Saturday, June 6, 2009

Practice

While the kids were playing in their rooms this early afternoon, Noel watched a documentary to review called (unfortunately) Enlighten Up! The director has been practicing yoga for several years, and decided she wanted to introduce a novice to the exercise, following his progress to see whether he experienced any transformations.

Although infuriating in some ways, the documentary captures the novice's fascinating conversations with established masters from many yogic schools in the United States and in India. They give him conflicting answers to his questions: Is yoga a physical or spiritual exercise? What is it for? How do you do it correctly?

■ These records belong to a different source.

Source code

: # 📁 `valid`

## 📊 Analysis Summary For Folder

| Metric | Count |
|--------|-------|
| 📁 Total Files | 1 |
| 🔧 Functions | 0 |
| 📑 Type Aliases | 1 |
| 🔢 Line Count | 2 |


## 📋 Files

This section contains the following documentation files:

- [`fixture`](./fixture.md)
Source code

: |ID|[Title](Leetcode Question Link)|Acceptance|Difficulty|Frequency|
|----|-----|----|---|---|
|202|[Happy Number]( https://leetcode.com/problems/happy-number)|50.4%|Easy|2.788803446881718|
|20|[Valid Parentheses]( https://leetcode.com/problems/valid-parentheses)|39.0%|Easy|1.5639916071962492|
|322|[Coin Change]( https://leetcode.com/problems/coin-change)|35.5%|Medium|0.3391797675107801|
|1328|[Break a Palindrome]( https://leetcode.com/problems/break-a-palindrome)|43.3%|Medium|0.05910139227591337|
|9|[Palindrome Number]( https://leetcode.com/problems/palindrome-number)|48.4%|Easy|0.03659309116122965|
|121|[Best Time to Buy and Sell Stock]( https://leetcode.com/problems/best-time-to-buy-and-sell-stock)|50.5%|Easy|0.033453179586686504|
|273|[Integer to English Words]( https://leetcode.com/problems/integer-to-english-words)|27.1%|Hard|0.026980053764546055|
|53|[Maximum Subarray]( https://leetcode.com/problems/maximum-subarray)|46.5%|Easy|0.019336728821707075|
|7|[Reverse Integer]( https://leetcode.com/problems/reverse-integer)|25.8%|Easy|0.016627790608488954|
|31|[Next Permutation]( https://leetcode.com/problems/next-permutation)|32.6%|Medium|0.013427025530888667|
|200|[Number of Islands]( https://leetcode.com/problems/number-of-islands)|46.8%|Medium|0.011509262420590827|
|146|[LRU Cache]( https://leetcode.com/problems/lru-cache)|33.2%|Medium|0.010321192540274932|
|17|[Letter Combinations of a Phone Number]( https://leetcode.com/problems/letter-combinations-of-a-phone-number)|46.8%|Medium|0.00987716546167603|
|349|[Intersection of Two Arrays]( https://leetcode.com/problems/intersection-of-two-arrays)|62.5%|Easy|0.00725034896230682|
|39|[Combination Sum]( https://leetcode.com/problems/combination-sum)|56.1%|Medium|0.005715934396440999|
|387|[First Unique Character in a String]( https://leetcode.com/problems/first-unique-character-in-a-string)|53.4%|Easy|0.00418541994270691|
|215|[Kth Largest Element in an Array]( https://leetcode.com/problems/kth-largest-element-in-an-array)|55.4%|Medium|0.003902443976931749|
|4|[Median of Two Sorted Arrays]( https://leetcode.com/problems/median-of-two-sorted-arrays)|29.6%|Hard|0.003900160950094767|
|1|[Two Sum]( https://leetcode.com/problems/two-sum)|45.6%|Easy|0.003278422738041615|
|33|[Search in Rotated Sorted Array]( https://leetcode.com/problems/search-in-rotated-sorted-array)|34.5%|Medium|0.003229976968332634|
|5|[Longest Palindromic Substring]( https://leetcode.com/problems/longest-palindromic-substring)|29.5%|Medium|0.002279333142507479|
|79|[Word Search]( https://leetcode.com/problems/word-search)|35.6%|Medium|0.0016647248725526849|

The lifelong practice of yoga is frequently emphasized. Doing the same things over and over and over, day after day, year after year, not knowing when there will be an outcome or what the outcome will be -- it runs counter to our goal-oriented thinking, doesn't it?

Watching, I suddenly realized that I've made a decision to do something everyday, too -- not because I know what will happen if I do, but just because I sense that the discipline will teach me something about myself. I write in this blog every day. I don't write the same things; somedays I just copy what someone else has written. Most of what I write is inconsequential, even repetitive.

But maybe people doing what look outwardly to be the same yoga poses over and over again aren't, in fact, repeating themselves. Maybe the pose is truly a different experience depending on where it's done and who's doing it and what has happened to them a moment ago, a day ago, a year ago. So I wouldn't have to write the same blog entry over and over in order to approximate the same kind of daily practice.

You may do something by choice every day, too -- pray, run, read, cook. Do you know what you want to get out of it? Do you just do it because doing something by choice every day seems inherently a good exercise? Are you sometimes surprised by what happens -- or what doesn't happen?

1 comment:

Jenn said...

I've been practicing yoga more and more (particularly ashtanga), and I can tell you that it's different every time you come to it. There's a comfort in knowing that the same sequence of poses awaits you--you know what will come--but then you never know how you will be within each pose. Will it be easy today? Will it be a struggle? Can one focus, or will distractions pop up?

I like how you connect this idea of practice with repetitions that are somehow more than just endlessly repeating one's actions, but with discipline and learning and seeing what the action will bring or not bring.